Ho ancora l’odore nel naso. Loro avranno la nausea.
È stato un pomeriggio faticoso ma mi ha lasciato tanti momenti nel cuore. Mentre giravamo tra pianerottoli, supermercati e farmacie, a fare le spese altrui, abbiamo ricevuto i saluti dei carabinieri, i ringraziamenti dei farmacisti, i complimenti delle signore davanti al frigo del latte. C’è anche chi ti ferma per chiederti una mascherina, chi ti saluta dalla macchina, chi ti offre cioccolatini.
E io mi sentivo in colpa. Qualche servizio e mi becco i complimenti, i saluti e i ringraziamenti. Ma ho voluto scriverlo qui perché ovviamente non sono per me, ma per ciò che rappresenta quell’uniforme, che ha lo strano potere di farti sentire una parte importante del tutto.

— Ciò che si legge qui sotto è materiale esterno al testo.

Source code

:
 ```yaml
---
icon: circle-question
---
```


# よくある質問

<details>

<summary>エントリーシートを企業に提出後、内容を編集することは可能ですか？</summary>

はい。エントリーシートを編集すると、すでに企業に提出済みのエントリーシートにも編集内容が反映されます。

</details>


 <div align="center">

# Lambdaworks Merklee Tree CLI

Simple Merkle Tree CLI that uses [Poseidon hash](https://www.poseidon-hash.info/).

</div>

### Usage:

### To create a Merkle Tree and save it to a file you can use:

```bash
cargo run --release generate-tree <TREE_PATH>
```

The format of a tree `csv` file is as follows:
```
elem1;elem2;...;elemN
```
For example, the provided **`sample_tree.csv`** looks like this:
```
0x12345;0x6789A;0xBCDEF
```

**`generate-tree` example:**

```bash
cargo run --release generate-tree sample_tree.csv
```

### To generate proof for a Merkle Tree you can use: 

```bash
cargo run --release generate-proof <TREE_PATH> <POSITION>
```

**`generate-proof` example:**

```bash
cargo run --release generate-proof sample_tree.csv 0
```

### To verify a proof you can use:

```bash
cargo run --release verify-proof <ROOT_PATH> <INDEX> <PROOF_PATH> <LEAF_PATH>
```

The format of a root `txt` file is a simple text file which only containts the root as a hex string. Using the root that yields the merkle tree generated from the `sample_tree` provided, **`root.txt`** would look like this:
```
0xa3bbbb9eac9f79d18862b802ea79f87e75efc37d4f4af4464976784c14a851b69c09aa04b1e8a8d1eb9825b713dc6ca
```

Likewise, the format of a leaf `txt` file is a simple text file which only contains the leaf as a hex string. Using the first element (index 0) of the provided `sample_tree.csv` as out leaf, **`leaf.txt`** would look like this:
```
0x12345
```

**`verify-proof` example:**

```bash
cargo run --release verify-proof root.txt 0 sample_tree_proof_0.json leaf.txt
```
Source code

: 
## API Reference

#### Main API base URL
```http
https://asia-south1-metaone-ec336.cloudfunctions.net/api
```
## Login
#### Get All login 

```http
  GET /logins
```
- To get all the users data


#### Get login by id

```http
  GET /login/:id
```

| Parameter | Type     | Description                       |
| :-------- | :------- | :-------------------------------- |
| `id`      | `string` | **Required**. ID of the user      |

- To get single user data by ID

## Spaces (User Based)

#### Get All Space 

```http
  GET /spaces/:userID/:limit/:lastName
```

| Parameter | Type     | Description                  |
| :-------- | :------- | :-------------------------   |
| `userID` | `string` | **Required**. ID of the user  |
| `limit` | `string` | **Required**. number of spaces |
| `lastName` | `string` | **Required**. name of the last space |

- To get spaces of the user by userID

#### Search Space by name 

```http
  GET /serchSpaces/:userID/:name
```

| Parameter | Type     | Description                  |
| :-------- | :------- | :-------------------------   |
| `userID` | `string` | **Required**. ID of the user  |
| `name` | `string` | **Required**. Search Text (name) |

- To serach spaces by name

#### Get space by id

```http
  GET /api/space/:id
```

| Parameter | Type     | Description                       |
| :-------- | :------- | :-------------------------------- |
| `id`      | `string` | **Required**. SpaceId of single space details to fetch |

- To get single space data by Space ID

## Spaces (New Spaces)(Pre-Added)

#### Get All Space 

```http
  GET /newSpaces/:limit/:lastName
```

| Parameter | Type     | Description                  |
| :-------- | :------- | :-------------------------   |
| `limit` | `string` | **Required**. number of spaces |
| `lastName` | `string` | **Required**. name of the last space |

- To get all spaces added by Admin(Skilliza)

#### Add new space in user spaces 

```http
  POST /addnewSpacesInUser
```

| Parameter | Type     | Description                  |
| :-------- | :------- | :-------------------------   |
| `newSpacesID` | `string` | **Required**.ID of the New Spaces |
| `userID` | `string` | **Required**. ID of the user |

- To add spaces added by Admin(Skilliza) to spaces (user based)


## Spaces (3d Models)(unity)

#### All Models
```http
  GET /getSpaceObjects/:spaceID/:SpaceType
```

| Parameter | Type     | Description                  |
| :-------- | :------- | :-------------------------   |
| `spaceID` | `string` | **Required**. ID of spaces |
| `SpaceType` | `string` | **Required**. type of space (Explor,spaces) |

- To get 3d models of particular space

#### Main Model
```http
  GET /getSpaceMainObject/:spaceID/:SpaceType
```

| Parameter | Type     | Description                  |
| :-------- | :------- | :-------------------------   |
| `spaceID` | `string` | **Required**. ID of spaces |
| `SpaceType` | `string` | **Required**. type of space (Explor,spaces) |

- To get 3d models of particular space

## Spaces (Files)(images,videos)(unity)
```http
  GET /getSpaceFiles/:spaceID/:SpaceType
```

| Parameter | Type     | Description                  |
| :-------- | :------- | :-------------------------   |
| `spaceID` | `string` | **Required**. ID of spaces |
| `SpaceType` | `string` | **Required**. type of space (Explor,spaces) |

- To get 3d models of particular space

In macchina, mentre guido l’auto di servizio a passo d’uomo in un vicolo stretto del centro storico, incrocio lo sguardo di un bimbo, solo, avrà l’età di mio figlio, fa rimbalzare una palla sotto casa. Al nostro passaggio si mette la palla sotto il braccio e si appoggia con la schiena contro il muro. Ci guarda preoccupati. Gli faccio l’occhiolino. Quello sorride e alza lo sguardo verso la madre che lo sorveglia dal balcone, poi mi riguarda e mi segue con gli occhi fino a quando non scompaio dietro la curva. Lo guardo a mia volta dallo specchietto.
È stato un pomeriggio faticoso ma lo rifarei.”